What Does a Drug For Cancer Have To Do With Macular Degeneration? See the attached article.

If you have the "neovascular" or "wet" form of age-related macular degeneration (AMD), a drug called Avastin may be part of your treatment. This drug is approved by the U.S. Food and Drug Administration (FDA) for the treatment of certain types of colorectal and lung cancer. (The drug's scientific name is bevacizumab.) It was developed after one of the most important discoveries ever to be made in cancer research. Scientists discovered that not only do tumors depend on blood vessels to survive, but also that they have the power to generate new vessels, a process called "angiogenesis." Tumors have this power because their cells are able to produce specialized proteins, called growth factors, which trigger angiogenesis. One of the most important of these growth factors is "vascular endothelial growth factor," or VEGF.

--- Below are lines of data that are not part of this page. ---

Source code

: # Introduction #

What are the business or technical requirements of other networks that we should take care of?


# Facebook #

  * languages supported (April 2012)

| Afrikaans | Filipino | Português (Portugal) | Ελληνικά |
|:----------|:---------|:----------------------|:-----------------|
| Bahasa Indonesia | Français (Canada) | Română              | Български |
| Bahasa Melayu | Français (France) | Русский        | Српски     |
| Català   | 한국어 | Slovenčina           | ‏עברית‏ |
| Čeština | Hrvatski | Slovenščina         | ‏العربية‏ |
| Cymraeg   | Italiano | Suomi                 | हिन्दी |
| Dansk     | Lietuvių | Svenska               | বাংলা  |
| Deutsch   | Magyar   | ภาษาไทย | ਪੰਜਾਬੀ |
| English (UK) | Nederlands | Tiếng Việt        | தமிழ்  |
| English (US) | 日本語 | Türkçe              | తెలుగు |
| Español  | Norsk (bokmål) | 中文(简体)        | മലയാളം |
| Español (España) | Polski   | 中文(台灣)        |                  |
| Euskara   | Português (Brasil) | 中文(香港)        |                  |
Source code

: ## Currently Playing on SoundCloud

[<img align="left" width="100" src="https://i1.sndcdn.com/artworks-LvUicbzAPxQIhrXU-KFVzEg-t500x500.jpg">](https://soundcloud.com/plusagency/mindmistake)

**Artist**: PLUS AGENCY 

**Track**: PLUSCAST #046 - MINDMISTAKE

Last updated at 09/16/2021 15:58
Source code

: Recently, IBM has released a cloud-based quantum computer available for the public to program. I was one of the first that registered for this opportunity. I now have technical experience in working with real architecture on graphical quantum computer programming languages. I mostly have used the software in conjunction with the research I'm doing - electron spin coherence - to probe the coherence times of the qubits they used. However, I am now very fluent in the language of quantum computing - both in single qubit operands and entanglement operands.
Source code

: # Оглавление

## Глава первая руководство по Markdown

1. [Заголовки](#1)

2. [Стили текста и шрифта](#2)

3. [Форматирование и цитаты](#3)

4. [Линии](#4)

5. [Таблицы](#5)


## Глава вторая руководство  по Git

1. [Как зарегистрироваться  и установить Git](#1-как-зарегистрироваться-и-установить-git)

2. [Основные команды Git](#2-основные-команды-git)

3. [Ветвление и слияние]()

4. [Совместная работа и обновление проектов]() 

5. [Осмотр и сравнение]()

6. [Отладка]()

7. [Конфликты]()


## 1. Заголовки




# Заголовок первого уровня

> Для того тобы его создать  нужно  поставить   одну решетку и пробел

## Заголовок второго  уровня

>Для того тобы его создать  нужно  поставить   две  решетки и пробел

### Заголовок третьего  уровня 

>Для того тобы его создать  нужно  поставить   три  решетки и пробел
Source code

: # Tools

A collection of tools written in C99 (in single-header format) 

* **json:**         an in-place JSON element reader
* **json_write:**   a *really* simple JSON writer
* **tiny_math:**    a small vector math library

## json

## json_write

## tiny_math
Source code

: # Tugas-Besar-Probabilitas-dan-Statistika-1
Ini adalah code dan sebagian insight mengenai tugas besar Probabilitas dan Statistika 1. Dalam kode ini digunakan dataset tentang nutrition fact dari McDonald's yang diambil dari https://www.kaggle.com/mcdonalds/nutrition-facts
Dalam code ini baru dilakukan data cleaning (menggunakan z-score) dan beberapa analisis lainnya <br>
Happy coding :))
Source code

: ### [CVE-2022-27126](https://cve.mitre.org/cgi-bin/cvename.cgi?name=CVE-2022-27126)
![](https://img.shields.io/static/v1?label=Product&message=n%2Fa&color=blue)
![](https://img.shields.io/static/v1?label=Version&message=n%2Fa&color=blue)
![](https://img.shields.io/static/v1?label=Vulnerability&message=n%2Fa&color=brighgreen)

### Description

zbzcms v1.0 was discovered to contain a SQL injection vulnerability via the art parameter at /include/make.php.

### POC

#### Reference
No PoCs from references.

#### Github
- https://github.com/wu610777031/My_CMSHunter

Armed with this new information, scientists developed Avastin. This drug is anti-VEGF, meaning it binds to VEGF and prevents it from triggering the angiogenesis process. When VEGF is disabled in this way, it is unable to cause the growth of the new blood vessels that tumors need to survive and grow.

While wet AMD has nothing to do with cancer, it does share one of its traits: angiogenesis. The main feature of this type of AMD is the growth of new, abnormal blood vessels underneath the retina. The new vessels damage the retina and its most light-sensitive area, the macula. In macular degeneration, it is damage to the macula that is responsible for the deterioration of vision.

Knowing that cancer and AMD have angiogenesis in common, eye doctors were eager to have an anti-VEGF drug for their patients. In fact, two other drugs in this class, Lucentis (ranibizumab) and Macugen (pegaptanib sodium) were being studied specifically for AMD patients.

Hope for the future? New clinical trials.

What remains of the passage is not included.